[Opening Exercise material section]

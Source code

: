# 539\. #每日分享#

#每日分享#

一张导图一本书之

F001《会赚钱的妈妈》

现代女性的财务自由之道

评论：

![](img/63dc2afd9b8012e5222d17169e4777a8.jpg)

[Closing Exercise material section]
[Opening Exercise material section]

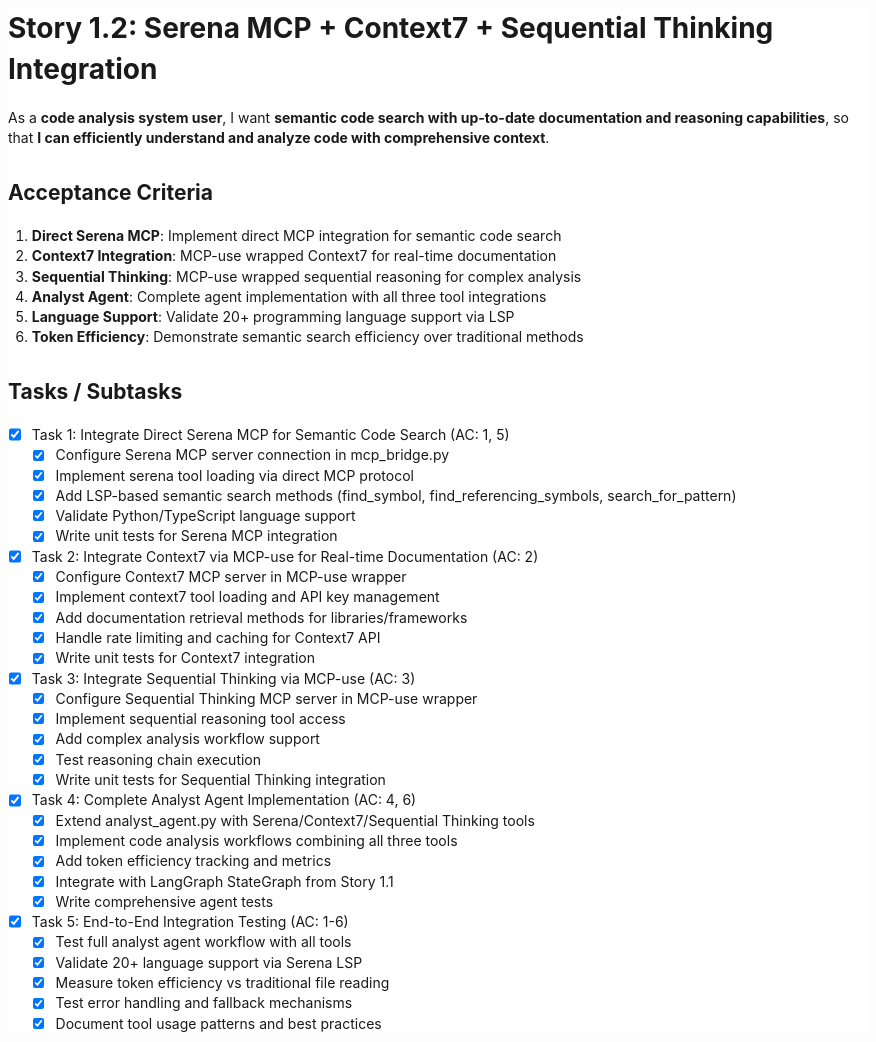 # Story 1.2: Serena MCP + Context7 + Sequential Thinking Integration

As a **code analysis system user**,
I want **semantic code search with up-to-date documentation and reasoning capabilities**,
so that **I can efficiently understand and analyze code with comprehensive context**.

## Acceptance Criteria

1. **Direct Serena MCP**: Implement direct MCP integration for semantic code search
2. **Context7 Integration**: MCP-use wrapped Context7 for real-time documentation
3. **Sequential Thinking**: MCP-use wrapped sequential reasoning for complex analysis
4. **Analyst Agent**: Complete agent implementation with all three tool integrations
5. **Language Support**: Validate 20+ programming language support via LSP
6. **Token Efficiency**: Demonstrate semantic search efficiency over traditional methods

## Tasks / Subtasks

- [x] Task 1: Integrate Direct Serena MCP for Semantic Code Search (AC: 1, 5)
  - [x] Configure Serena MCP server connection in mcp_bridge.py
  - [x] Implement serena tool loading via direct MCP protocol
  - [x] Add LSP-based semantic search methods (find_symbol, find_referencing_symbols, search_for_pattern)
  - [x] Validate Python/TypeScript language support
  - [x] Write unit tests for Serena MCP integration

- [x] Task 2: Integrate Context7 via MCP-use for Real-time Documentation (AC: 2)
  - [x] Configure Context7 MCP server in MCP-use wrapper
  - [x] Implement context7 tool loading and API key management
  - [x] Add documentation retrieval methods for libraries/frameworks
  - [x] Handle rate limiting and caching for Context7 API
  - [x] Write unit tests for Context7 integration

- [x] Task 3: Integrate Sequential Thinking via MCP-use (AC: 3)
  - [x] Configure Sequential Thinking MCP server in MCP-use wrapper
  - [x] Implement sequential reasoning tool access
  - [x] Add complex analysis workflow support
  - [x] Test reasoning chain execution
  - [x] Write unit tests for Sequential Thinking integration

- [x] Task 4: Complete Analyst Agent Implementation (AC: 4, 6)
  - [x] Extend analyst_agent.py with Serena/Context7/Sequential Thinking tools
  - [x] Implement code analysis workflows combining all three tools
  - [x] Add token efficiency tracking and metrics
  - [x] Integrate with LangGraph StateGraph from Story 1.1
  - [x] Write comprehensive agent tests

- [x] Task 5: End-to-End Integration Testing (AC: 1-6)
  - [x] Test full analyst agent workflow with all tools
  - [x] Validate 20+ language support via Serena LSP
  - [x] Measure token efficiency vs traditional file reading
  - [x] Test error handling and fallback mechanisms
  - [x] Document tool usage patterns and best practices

[Closing Exercise material section]

Looking at the records above, return exactly the lines from the line with "3. **Sequential Thinking**: MCP-use" to the line with "- [x] Implement serena", both ends included.

3. **Sequential Thinking**: MCP-use wrapped sequential reasoning for complex analysis
4. **Analyst Agent**: Complete agent implementation with all three tool integrations
5. **Language Support**: Validate 20+ programming language support via LSP
6. **Token Efficiency**: Demonstrate semantic search efficiency over traditional methods

## Tasks / Subtasks

- [x] Task 1: Integrate Direct Serena MCP for Semantic Code Search (AC: 1, 5)
  - [x] Configure Serena MCP server connection in mcp_bridge.py
  - [x] Implement serena tool loading via direct MCP protocol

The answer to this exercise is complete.